The 90-year-old founder of Gurley’s Supermarkets, who died Tuesday, had lived in North Augusta for 52 years and served in the Navy during World War II and the Korean War.
He once said he got into the grocery business “probably by accident” when he became a bag boy in 1938 as a teenager growing up in Forest City, N.C.
After learning the business, he worked for A&P while getting his business degree at University of North Carolina at Chapel Hill, and later worked for Winn-Dixie in Charleston, S.C., after being discharged from the Navy.
After a decade in Charleston, he opened his first store at 843 Gwinnett St. (now Laney-Walker Boulevard) in Augusta.
Other stores soon followed in the South Carolina towns of Graniteville, Beech Island and Warrenville – and in Georgia communities including Harlem, Wrens, Washington and other sites around Augusta.
By 1986, family members were opening the 29th store in a chain that employed 600 to 700 workers.

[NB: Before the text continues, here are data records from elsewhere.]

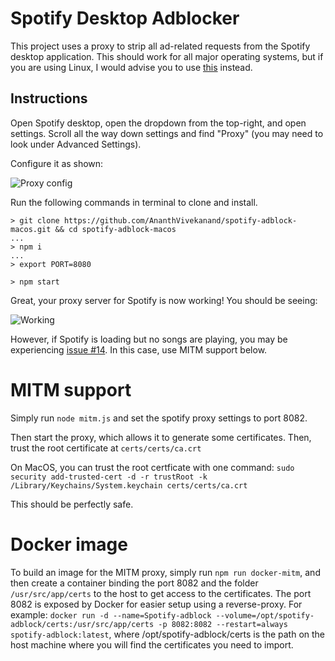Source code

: # Spotify Desktop Adblocker

This project uses a proxy to strip all ad-related requests from the Spotify desktop application. This should 
work for all major operating systems, but if you are using Linux, I would advise you to use [this](https://github.com/abba23/spotify-adblock-linux) instead.  

## Instructions

Open Spotify desktop, open the dropdown from the top-right, and open settings. Scroll all the way down settings and find "Proxy" (you may need
to look under Advanced Settings).

Configure it as shown:

![Proxy config](https://i.imgur.com/TaEWjkB.png)


Run the following commands in terminal to clone and install. 
```
> git clone https://github.com/AnanthVivekanand/spotify-adblock-macos.git && cd spotify-adblock-macos
...
> npm i
...
> export PORT=8080

> npm start
```

Great, your proxy server for Spotify is now working! You should be seeing: 

![Working](https://i.imgur.com/ASJKLwc.png)

However, if Spotify is loading but no songs are playing, you may be experiencing [issue #14](https://github.com/AnanthVivekanand/spotify-adblock/issues/14). In this case, use MITM support below. 

# MITM support

Simply run `node mitm.js` and set the spotify proxy settings to port 8082.

Then start the proxy, which allows it to generate some certificates. Then, trust the 
root certificate at `certs/certs/ca.crt`

On MacOS, you can trust the root certficate with one command: `sudo security add-trusted-cert -d -r trustRoot -k /Library/Keychains/System.keychain certs/certs/ca.crt`

This should be perfectly safe.

# Docker image

To build an image for the MITM proxy, simply run `npm run docker-mitm`, and then create a container binding the port 8082 and the folder `/usr/src/app/certs` to the host to get access to the certificates.
The port 8082 is exposed by Docker for easier setup using a reverse-proxy.
For example:
```docker run -d --name=Spotify-adblock --volume=/opt/spotify-adblock/certs:/usr/src/app/certs -p 8082:8082 --restart=always spotify-adblock:latest```, where /opt/spotify-adblock/certs is the path on the host machine where you will find the certificates you need to import.
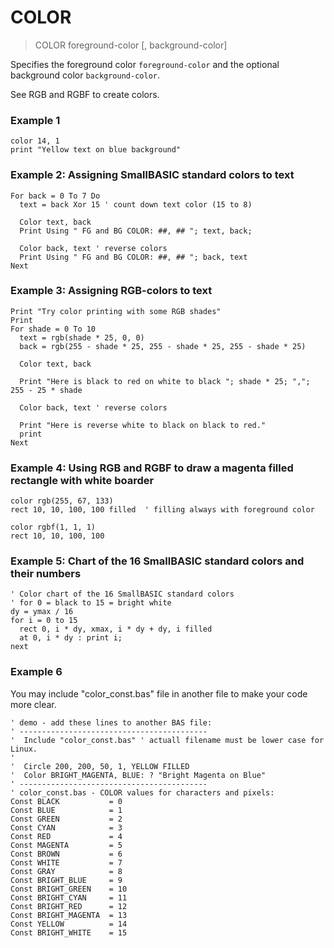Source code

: # COLOR

> COLOR foreground-color [, background-color]

Specifies the foreground color `foreground-color` and the optional background color `background-color`.

See RGB and RGBF to create colors.

### Example 1

```
color 14, 1
print "Yellow text on blue background"
```

### Example 2: Assigning SmallBASIC standard colors to text

```
For back = 0 To 7 Do
  text = back Xor 15 ' count down text color (15 to 8)
  
  Color text, back
  Print Using " FG and BG COLOR: ##, ## "; text, back;
  
  Color back, text ' reverse colors
  Print Using " FG and BG COLOR: ##, ## "; back, text
Next
```

### Example 3: Assigning RGB-colors to text

```
Print "Try color printing with some RGB shades"
Print
For shade = 0 To 10
  text = rgb(shade * 25, 0, 0)
  back = rgb(255 - shade * 25, 255 - shade * 25, 255 - shade * 25)
  
  Color text, back
  
  Print "Here is black to red on white to black "; shade * 25; ","; 255 - 25 * shade
  
  Color back, text ' reverse colors
  
  Print "Here is reverse white to black on black to red."
  print
Next
```

### Example 4: Using RGB and RGBF to draw a magenta filled rectangle with white boarder

```
color rgb(255, 67, 133)
rect 10, 10, 100, 100 filled  ' filling always with foreground color

color rgbf(1, 1, 1)
rect 10, 10, 100, 100
```

### Example 5: Chart of the 16 SmallBASIC standard colors and their numbers

```
' Color chart of the 16 SmallBASIC standard colors
' for 0 = black to 15 = bright white
dy = ymax / 16
for i = 0 to 15
  rect 0, i * dy, xmax, i * dy + dy, i filled
  at 0, i * dy : print i;
next
```

### Example 6

You may include "color_const.bas" file in another file to make your code more clear.

```
' demo - add these lines to another BAS file:
' ------------------------------------------
'  Include "color_const.bas" ' actuall filename must be lower case for Linux.
'
'  Circle 200, 200, 50, 1, YELLOW FILLED
'  Color BRIGHT_MAGENTA, BLUE: ? "Bright Magenta on Blue"
' ------------------------------------------
' color_const.bas - COLOR values for characters and pixels:
Const BLACK           = 0
Const BLUE            = 1
Const GREEN           = 2
Const CYAN            = 3
Const RED             = 4
Const MAGENTA         = 5
Const BROWN           = 6
Const WHITE           = 7
Const GRAY            = 8
Const BRIGHT_BLUE     = 9
Const BRIGHT_GREEN    = 10
Const BRIGHT_CYAN     = 11
Const BRIGHT_RED      = 12
Const BRIGHT_MAGENTA  = 13
Const YELLOW          = 14
Const BRIGHT_WHITE    = 15
```


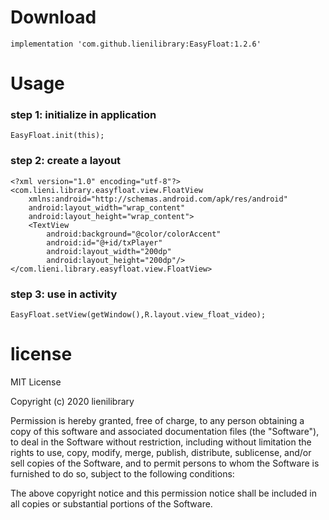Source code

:# Download

```
implementation 'com.github.lienilibrary:EasyFloat:1.2.6'
```



# Usage

### step 1: initialize in application

```
EasyFloat.init(this);
```

### step 2: create a layout

```
<?xml version="1.0" encoding="utf-8"?>
<com.lieni.library.easyfloat.view.FloatView 
    xmlns:android="http://schemas.android.com/apk/res/android"
    android:layout_width="wrap_content"
    android:layout_height="wrap_content">
    <TextView
        android:background="@color/colorAccent"
        android:id="@+id/txPlayer"
        android:layout_width="200dp"
        android:layout_height="200dp"/>
</com.lieni.library.easyfloat.view.FloatView>
```

### step 3: use in activity

```
EasyFloat.setView(getWindow(),R.layout.view_float_video);
```



# license

MIT License

Copyright (c) 2020 lienilibrary

Permission is hereby granted, free of charge, to any person obtaining a copy
of this software and associated documentation files (the "Software"), to deal
in the Software without restriction, including without limitation the rights
to use, copy, modify, merge, publish, distribute, sublicense, and/or sell
copies of the Software, and to permit persons to whom the Software is
furnished to do so, subject to the following conditions:

The above copyright notice and this permission notice shall be included in all
copies or substantial portions of the Software.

In a May 1990 interview, Gurley said the secret to competing effectively with the giant chains was simply to offer friendly service and consistent quality.
“We don’t have the delis, the bakeries or the flower shops,” he said. “We’re just a neighborhood grocery store.”
His survivors include five sons and daughters-in-law, two daughters and sons-in-law, 21 grandchildren, 34 great-grandchildren and six great-great grandchildren – and a brother.
The funeral will be at 6 p.m. Friday at the Posey Funeral Chapel, with Chaplain John Bower officiating.